Apparently, there’s been a Democratic bill for Medicare for All that has been reintroduced in Congress every year since 2003. John Conyers of Michigan has been reintroducing this bill every year. From their press release: “Today, Representative John Conyers, Jr. (D-Mich.) reintroduced H.R. 676, “The Expanded And Improved Medicare For All Act.” This bill would establish a privately-delivered, publicly-financed universal health care system, where physicians and non-profit health care providers would be in charge of medical decisions — not insurance companies.”The last time it was proposed, Conyers had 49 sponsors, even accounting for the fact that HR 676 is a shot across the bow of Obama’s ACA.
And Conyers is not alone on this– Bernie Sanders wanted a Medicare For All program. It was nearly enough to get him the nomination (though there were other reasons for his loss). In any case, the D’s have a plan. It covers everybody. It would save lots of people from bills that would bankrupt them.

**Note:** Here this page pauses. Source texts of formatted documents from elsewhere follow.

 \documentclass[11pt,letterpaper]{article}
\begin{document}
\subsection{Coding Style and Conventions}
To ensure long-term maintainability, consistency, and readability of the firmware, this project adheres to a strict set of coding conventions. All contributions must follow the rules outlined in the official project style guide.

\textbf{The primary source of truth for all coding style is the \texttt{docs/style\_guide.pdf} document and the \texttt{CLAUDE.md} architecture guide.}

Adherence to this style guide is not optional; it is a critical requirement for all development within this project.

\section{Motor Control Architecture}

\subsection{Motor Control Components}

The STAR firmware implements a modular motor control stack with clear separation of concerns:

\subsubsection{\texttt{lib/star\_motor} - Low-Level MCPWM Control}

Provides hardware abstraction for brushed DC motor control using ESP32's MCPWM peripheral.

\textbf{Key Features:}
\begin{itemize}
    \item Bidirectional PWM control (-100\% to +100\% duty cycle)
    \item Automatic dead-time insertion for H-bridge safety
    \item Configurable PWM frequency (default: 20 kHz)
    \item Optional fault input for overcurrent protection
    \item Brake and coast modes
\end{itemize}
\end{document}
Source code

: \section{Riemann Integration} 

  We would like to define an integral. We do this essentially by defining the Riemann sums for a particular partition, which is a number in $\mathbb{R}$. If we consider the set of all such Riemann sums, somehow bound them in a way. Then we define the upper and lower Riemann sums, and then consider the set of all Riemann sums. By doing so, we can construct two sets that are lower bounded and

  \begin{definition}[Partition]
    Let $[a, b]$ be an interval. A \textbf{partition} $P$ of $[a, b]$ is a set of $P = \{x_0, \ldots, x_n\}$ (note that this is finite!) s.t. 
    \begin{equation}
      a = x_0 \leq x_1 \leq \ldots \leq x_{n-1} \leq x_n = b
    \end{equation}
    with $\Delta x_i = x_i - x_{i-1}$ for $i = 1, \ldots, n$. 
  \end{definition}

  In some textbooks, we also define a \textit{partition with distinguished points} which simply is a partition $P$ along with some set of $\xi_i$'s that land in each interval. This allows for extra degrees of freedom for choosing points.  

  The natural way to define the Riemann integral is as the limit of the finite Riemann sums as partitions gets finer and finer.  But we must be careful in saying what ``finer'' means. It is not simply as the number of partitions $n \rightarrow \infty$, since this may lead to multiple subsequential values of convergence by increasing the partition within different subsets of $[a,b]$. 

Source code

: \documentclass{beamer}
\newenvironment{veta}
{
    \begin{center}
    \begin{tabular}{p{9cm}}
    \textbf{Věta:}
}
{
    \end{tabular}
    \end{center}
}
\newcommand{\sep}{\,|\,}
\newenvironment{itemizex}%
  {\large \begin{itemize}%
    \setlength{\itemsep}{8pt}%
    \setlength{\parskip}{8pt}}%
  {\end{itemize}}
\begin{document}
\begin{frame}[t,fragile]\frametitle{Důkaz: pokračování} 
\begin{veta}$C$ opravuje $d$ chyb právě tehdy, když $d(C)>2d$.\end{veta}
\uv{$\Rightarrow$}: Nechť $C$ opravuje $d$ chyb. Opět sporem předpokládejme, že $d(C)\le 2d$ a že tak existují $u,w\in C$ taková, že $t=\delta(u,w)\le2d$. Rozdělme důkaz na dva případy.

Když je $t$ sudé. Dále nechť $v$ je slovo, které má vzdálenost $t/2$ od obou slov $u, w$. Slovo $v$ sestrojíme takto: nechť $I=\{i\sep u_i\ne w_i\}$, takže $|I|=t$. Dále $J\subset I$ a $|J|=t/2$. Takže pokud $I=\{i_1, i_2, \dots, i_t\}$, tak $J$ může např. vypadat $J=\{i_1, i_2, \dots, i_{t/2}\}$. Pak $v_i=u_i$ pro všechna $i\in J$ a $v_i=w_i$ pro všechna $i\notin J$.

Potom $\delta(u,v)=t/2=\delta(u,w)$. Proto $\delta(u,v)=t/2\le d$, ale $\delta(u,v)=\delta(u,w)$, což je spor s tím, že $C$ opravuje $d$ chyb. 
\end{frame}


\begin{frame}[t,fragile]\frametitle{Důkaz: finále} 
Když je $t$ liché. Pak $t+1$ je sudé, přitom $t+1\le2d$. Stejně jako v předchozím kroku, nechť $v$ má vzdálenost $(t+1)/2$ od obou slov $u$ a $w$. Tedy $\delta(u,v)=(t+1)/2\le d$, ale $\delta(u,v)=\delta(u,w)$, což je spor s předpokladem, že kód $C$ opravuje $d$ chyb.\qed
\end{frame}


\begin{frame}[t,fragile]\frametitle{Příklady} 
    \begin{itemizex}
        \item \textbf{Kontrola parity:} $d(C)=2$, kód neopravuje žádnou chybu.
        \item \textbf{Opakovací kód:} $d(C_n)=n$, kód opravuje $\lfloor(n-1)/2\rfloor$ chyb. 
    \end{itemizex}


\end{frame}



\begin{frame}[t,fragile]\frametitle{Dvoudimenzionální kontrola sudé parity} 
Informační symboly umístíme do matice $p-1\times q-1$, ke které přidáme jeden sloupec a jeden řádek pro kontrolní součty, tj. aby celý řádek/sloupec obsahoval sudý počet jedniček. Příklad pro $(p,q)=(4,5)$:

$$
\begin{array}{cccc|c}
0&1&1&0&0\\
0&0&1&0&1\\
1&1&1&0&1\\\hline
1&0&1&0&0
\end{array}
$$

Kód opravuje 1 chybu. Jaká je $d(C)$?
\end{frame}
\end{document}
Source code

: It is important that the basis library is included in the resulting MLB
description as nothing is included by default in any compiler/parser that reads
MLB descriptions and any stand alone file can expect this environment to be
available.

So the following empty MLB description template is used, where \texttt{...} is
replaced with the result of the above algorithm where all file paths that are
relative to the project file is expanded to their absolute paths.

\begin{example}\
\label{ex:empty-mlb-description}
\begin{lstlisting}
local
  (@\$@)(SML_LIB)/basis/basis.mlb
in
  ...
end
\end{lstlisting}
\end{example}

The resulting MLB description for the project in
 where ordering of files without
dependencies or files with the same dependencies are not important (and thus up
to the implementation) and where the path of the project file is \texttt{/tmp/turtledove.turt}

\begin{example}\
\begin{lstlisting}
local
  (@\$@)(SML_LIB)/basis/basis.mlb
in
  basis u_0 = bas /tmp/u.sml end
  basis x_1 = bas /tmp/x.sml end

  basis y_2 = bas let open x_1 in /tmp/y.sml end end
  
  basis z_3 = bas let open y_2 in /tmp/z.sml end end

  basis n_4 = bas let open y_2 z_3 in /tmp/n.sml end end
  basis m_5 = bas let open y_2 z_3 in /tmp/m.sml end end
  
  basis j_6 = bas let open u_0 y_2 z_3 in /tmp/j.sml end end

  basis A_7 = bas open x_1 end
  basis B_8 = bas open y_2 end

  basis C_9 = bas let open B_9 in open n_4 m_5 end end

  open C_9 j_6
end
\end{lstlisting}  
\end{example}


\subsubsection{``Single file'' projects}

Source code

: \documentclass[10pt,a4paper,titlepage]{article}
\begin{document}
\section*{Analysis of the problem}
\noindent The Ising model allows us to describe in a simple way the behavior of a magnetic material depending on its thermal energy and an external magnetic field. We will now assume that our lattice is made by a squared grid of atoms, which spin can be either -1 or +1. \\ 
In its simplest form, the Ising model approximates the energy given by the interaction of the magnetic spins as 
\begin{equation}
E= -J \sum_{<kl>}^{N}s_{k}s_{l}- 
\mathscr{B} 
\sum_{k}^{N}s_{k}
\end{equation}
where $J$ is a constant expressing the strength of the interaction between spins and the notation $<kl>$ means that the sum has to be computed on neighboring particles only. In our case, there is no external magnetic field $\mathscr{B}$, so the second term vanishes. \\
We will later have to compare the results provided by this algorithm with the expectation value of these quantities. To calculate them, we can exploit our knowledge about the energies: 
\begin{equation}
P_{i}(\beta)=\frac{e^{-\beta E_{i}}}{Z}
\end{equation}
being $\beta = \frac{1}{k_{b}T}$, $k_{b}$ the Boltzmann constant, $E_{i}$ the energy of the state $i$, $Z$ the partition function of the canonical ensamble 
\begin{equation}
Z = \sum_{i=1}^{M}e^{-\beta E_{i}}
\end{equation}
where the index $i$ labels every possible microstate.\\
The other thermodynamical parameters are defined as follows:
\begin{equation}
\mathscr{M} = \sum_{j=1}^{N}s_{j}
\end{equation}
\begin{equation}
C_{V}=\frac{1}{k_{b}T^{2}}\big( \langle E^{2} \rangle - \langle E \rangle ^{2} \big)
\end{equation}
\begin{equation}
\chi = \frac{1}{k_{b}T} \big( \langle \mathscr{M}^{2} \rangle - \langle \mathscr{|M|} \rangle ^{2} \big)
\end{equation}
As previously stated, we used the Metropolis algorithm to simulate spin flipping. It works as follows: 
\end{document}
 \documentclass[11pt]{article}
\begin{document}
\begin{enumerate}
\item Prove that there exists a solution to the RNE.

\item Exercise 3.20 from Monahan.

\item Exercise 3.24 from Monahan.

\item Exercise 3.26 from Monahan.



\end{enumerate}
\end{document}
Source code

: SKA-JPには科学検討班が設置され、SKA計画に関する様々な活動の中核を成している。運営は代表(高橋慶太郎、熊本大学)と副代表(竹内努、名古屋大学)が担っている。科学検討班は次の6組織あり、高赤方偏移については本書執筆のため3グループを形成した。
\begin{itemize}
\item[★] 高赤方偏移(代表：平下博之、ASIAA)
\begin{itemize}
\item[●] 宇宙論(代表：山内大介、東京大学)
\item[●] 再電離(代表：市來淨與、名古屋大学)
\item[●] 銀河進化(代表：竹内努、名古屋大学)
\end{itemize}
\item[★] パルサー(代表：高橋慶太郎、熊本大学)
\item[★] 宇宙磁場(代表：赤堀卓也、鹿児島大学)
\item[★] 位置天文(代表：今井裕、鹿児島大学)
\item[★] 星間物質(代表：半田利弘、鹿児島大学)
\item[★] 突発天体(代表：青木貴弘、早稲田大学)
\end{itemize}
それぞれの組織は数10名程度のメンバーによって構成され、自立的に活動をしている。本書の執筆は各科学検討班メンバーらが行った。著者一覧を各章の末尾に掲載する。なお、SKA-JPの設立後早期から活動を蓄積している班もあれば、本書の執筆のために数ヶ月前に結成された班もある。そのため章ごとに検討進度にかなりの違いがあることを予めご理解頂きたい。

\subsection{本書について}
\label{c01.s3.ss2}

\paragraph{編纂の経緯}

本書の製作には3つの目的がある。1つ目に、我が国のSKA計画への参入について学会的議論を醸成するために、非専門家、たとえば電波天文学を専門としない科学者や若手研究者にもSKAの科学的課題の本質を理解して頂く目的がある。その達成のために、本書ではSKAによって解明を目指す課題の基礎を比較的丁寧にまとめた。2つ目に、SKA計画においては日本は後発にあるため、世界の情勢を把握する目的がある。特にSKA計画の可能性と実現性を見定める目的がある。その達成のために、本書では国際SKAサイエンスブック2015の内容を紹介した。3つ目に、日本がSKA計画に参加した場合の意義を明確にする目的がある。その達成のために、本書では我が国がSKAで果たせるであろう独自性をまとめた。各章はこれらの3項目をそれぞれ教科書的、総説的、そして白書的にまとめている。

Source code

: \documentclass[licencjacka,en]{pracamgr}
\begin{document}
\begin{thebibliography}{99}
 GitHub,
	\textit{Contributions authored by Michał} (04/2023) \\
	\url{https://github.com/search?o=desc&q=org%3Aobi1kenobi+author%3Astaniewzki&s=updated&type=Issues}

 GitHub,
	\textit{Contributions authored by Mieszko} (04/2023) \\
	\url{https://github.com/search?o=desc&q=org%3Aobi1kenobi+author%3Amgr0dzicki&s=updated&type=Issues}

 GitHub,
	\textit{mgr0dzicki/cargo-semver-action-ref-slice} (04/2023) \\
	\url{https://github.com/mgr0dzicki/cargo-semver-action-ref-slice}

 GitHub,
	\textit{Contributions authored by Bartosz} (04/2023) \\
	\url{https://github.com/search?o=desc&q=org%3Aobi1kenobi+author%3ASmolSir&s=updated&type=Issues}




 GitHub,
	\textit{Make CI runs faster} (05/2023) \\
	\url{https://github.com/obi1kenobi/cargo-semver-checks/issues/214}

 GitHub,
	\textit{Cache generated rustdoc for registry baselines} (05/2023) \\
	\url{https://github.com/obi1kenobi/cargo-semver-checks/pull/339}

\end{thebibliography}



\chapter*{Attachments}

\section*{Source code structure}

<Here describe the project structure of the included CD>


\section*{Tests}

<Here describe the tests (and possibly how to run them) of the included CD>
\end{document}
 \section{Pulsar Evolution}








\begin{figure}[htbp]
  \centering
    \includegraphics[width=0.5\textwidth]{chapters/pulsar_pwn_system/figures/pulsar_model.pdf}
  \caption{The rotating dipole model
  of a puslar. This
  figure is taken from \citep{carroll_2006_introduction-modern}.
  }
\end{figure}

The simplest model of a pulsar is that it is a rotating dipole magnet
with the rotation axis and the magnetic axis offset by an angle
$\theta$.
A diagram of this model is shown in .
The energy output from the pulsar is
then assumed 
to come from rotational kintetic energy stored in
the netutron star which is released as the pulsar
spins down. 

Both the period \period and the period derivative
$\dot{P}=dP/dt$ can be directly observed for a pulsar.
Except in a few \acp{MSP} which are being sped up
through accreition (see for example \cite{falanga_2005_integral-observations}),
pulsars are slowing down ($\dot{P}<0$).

I’ve put a petition on Change dot Org. Sign it. Pass it on. Tell your friends. Will it pass? Probably not, but what do we have to lose?
UPDATE: there’s information on the topic on the PNHP website. Here’s the info about them:
Physicians for a National Health Program is a non-profit research and education organization of 20,000 physicians, medical students and health professionals who support single-payer national health insurance.